DIRECTIONS
Here are the records. Print them all exactly.

'''

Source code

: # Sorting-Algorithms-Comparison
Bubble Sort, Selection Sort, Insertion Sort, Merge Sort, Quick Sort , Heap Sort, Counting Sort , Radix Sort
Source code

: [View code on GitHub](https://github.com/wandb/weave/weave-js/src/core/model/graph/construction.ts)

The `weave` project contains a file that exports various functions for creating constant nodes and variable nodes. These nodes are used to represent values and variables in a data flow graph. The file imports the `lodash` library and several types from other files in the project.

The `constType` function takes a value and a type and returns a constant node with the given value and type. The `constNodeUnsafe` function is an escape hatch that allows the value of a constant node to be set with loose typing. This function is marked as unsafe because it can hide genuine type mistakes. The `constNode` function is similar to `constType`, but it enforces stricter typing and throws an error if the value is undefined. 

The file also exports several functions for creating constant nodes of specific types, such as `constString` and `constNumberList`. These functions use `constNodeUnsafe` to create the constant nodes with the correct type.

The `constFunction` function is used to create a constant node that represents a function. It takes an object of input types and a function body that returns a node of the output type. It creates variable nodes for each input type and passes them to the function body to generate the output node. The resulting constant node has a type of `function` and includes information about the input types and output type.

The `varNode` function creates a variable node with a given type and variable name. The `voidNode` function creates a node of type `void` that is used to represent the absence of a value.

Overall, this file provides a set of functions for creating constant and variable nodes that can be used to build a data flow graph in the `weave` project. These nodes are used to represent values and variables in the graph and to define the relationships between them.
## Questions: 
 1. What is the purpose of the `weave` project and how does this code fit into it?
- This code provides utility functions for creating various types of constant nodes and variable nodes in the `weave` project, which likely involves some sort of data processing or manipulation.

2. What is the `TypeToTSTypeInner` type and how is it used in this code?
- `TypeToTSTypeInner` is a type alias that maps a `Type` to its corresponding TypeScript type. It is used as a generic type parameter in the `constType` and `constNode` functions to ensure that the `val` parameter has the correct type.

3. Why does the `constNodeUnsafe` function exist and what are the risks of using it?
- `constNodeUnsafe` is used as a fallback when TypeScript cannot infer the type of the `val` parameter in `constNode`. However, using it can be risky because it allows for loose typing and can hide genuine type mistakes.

'''

WRITTEN RESPONSE
Source code

: # Sorting-Algorithms-Comparison
Bubble Sort, Selection Sort, Insertion Sort, Merge Sort, Quick Sort , Heap Sort, Counting Sort , Radix Sort
Source code

: [View code on GitHub](https://github.com/wandb/weave/weave-js/src/core/model/graph/construction.ts)

The `weave` project contains a file that exports various functions for creating constant nodes and variable nodes. These nodes are used to represent values and variables in a data flow graph. The file imports the `lodash` library and several types from other files in the project.

The `constType` function takes a value and a type and returns a constant node with the given value and type. The `constNodeUnsafe` function is an escape hatch that allows the value of a constant node to be set with loose typing. This function is marked as unsafe because it can hide genuine type mistakes. The `constNode` function is similar to `constType`, but it enforces stricter typing and throws an error if the value is undefined. 

The file also exports several functions for creating constant nodes of specific types, such as `constString` and `constNumberList`. These functions use `constNodeUnsafe` to create the constant nodes with the correct type.

The `constFunction` function is used to create a constant node that represents a function. It takes an object of input types and a function body that returns a node of the output type. It creates variable nodes for each input type and passes them to the function body to generate the output node. The resulting constant node has a type of `function` and includes information about the input types and output type.

The `varNode` function creates a variable node with a given type and variable name. The `voidNode` function creates a node of type `void` that is used to represent the absence of a value.

Overall, this file provides a set of functions for creating constant and variable nodes that can be used to build a data flow graph in the `weave` project. These nodes are used to represent values and variables in the graph and to define the relationships between them.
## Questions: 
 1. What is the purpose of the `weave` project and how does this code fit into it?
- This code provides utility functions for creating various types of constant nodes and variable nodes in the `weave` project, which likely involves some sort of data processing or manipulation.

2. What is the `TypeToTSTypeInner` type and how is it used in this code?
- `TypeToTSTypeInner` is a type alias that maps a `Type` to its corresponding TypeScript type. It is used as a generic type parameter in the `constType` and `constNode` functions to ensure that the `val` parameter has the correct type.

3. Why does the `constNodeUnsafe` function exist and what are the risks of using it?
- `constNodeUnsafe` is used as a fallback when TypeScript cannot infer the type of the `val` parameter in `constNode`. However, using it can be risky because it allows for loose typing and can hide genuine type mistakes.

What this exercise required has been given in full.